* **Exercise goal**: After counting the lines below that contain "bullet", reply with that number alone.

* **Input**:
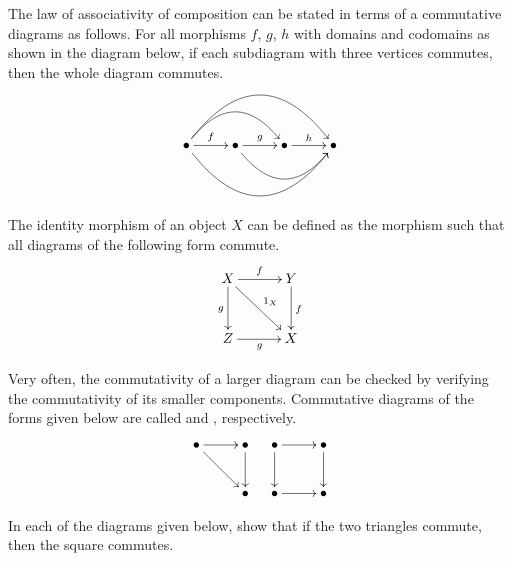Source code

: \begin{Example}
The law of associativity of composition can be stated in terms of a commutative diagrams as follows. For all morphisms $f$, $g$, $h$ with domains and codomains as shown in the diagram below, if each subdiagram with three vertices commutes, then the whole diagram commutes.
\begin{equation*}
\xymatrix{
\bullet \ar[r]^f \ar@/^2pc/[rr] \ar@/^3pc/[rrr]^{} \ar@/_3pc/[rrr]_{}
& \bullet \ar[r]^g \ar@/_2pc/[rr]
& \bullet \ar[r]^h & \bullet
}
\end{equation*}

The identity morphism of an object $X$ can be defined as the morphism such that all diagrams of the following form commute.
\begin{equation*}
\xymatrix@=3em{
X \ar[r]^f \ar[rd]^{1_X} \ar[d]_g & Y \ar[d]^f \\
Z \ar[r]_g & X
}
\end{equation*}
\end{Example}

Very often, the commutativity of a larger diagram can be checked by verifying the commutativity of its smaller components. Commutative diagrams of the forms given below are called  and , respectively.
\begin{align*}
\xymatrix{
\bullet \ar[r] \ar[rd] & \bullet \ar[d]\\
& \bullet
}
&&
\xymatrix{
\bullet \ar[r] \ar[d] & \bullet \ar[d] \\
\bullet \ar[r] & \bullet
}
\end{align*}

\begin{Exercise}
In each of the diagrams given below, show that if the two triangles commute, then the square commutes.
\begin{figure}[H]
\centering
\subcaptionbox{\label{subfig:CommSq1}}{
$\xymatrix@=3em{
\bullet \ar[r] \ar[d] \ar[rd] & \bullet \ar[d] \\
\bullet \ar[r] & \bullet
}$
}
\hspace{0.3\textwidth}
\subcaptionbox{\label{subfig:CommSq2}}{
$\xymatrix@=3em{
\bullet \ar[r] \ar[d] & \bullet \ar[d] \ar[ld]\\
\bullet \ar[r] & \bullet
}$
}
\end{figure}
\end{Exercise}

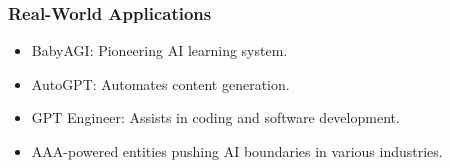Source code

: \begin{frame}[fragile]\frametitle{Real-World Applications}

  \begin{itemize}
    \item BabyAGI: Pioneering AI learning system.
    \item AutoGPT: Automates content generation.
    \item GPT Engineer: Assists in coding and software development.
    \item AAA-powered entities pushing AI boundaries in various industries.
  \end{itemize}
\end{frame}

* **Response for this exercise**: 11